Mechanical trauma induces immediate changes in neuronal network activity.

During a traumatic insult to the brain, tissue is subjected to large stresses at high rates which often surpass cellular thresholds leading to cell dysfunction or death. The acute response of neurons to a mechanical trauma, however, is poorly understood. Plasma membrane disruption may be the earliest cellular outcome from a mechanical trauma. The increase in membrane permeability due to such disruptions may therefore play an important role in the initiation of deleterious cascades following brain injury. The immediate consequences of an increase in plasma membrane permeability on the electrophysiological behavior of a neuronal network exposed to the trauma have not been elucidated. We have developed an in vitro model of traumatic brain injury (TBI) that utilizes a novel device capable of applying stress at high rates to neuronal cells cultured on a microelectrode array. The mechanical insult produced by the device caused a transient increase in neuronal plasma membrane permeability, which subsided after 10 min.

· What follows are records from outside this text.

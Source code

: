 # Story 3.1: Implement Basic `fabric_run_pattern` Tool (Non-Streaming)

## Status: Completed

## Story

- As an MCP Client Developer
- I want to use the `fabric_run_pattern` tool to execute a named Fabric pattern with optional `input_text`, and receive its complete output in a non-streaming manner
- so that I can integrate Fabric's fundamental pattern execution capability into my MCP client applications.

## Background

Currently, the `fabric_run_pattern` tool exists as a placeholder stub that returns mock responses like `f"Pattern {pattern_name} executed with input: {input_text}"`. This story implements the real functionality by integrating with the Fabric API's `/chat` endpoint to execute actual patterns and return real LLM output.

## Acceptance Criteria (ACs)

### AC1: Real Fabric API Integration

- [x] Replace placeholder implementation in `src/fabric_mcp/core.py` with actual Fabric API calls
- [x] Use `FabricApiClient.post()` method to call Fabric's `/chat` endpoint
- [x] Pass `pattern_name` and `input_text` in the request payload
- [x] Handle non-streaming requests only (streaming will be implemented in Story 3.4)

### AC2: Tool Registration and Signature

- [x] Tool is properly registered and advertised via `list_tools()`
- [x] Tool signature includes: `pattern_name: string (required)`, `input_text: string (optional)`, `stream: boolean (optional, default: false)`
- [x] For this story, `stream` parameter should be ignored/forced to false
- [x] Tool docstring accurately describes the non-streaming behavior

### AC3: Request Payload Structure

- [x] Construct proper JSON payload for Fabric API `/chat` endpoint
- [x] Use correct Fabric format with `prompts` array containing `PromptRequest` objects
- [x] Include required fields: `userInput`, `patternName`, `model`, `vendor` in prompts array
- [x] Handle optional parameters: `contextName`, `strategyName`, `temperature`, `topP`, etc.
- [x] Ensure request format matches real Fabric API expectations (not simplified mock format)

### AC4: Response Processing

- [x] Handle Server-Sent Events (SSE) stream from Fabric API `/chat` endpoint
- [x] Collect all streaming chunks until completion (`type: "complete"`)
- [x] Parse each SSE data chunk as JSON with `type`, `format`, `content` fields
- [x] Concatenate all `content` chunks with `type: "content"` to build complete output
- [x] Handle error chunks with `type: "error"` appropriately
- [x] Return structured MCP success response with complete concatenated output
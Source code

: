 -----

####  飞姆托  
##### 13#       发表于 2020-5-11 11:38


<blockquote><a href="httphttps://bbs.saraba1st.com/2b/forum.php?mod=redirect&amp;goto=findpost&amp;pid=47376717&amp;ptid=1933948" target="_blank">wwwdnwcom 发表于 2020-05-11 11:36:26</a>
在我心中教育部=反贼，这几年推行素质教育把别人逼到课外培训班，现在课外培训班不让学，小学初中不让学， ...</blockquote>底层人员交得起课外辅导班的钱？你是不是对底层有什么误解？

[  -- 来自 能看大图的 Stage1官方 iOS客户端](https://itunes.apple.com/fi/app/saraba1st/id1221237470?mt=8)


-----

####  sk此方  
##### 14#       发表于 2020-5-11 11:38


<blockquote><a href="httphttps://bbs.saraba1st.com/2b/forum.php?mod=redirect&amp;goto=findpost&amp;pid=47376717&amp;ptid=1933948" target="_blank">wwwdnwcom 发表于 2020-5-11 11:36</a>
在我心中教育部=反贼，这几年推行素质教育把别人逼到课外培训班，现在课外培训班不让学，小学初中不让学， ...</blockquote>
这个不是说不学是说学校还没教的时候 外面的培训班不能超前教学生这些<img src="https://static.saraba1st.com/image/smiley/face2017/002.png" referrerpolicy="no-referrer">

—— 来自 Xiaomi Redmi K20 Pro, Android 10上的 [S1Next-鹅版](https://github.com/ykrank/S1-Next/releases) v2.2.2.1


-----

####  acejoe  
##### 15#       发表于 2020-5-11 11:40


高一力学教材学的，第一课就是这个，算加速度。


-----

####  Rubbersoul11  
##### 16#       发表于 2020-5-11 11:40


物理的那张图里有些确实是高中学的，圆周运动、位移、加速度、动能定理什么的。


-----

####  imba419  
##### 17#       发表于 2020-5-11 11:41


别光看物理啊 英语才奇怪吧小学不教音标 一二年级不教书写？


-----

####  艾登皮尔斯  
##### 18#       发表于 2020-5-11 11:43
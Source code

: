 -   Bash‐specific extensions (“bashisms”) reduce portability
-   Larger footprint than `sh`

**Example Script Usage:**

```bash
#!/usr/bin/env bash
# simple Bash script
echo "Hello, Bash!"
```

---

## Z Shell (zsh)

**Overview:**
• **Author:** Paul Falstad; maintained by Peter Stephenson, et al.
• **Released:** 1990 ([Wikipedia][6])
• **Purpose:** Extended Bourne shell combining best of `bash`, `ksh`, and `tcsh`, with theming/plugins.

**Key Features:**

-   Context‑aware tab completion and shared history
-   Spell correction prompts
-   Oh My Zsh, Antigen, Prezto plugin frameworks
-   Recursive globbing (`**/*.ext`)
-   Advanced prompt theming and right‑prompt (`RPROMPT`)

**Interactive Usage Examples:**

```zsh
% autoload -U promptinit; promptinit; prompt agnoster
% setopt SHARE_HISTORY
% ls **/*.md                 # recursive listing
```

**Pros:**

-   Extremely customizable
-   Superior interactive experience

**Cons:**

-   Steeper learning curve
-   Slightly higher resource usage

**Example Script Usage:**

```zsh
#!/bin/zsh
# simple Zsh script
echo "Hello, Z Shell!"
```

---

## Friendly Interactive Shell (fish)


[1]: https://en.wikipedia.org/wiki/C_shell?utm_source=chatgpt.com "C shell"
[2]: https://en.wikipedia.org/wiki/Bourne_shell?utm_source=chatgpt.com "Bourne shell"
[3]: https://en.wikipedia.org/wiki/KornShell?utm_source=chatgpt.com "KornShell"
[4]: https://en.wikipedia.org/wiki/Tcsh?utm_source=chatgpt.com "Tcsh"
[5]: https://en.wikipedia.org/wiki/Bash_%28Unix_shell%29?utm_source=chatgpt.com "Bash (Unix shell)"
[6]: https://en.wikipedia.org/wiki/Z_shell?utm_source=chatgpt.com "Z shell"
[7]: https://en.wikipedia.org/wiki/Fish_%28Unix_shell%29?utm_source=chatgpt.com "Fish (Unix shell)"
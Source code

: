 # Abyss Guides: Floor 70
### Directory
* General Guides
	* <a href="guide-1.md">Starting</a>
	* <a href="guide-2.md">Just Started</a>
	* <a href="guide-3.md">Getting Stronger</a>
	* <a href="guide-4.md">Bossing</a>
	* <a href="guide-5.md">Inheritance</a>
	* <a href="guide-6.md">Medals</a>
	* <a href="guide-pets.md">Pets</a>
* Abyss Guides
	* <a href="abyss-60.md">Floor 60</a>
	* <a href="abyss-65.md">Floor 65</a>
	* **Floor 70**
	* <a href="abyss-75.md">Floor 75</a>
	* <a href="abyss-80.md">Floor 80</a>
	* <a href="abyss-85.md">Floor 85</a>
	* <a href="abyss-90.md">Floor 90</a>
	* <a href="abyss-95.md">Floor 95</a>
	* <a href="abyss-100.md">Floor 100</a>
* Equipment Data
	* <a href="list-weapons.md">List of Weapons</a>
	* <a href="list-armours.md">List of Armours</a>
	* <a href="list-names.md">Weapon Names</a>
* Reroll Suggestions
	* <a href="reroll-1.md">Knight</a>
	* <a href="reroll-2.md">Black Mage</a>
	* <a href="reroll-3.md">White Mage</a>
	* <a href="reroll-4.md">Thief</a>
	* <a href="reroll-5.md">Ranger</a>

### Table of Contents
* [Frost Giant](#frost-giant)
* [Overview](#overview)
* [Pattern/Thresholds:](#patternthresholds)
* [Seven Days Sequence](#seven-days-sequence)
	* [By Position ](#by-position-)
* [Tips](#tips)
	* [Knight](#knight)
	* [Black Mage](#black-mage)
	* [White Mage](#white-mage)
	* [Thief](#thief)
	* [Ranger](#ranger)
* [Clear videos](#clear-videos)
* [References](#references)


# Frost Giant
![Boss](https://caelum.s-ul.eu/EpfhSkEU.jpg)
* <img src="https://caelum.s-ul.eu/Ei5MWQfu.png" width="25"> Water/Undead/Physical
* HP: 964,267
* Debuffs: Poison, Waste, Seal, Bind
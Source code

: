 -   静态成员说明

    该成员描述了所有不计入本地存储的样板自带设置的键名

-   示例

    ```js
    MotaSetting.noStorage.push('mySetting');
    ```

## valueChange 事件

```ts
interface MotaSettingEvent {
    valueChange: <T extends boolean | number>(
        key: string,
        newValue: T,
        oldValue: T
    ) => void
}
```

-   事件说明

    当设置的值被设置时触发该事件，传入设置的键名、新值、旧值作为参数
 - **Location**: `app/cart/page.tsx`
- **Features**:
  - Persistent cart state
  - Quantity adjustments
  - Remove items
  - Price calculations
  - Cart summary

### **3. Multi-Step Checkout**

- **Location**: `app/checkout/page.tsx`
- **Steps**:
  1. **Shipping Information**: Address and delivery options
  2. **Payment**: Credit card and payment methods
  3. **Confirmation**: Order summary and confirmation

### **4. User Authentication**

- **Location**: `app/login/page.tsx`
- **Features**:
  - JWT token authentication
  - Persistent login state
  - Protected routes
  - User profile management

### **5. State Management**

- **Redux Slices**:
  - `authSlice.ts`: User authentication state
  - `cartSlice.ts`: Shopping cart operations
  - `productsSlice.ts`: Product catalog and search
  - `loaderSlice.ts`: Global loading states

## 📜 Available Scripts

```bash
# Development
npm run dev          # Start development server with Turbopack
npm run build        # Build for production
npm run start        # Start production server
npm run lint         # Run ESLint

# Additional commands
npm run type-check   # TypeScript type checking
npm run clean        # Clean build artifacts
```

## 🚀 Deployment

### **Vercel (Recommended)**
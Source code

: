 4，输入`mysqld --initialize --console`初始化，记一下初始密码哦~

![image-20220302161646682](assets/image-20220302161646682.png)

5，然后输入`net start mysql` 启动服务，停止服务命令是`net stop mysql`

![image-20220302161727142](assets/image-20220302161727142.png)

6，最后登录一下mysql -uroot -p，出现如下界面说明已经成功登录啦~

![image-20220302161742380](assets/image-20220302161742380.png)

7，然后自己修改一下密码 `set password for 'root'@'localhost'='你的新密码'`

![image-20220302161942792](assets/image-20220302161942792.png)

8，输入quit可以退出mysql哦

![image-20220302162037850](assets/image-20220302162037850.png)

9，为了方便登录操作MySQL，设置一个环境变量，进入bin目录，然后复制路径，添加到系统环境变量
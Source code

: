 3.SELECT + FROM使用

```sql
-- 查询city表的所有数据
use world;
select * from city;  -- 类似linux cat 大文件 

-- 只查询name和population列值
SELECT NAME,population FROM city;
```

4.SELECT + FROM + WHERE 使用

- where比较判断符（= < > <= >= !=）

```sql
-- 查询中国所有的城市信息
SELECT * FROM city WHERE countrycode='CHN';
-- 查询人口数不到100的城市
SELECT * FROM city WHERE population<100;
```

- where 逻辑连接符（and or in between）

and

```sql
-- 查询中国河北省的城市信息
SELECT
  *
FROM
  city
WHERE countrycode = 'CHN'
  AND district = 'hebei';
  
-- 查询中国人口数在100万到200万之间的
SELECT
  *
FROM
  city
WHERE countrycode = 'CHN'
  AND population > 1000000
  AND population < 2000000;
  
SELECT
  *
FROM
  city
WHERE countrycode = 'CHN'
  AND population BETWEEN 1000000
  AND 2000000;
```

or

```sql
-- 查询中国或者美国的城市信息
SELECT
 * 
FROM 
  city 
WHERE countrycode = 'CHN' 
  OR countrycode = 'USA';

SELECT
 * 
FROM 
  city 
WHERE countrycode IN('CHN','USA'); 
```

We were able to monitor acute spontaneous electrophysiological activity of injured cultures for at least 10 min following the insult. Firing frequency, average burst interval and spikes within burst were assessed before and after injury. The electrophysiological responses to the insult were heterogeneous, although an increase in burst intervals and in the variability of the assessed parameters were common. This study provides a multi-faceted approach to elucidate the role of neuronal plasma membrane disruptions in TBI and its functional consequences.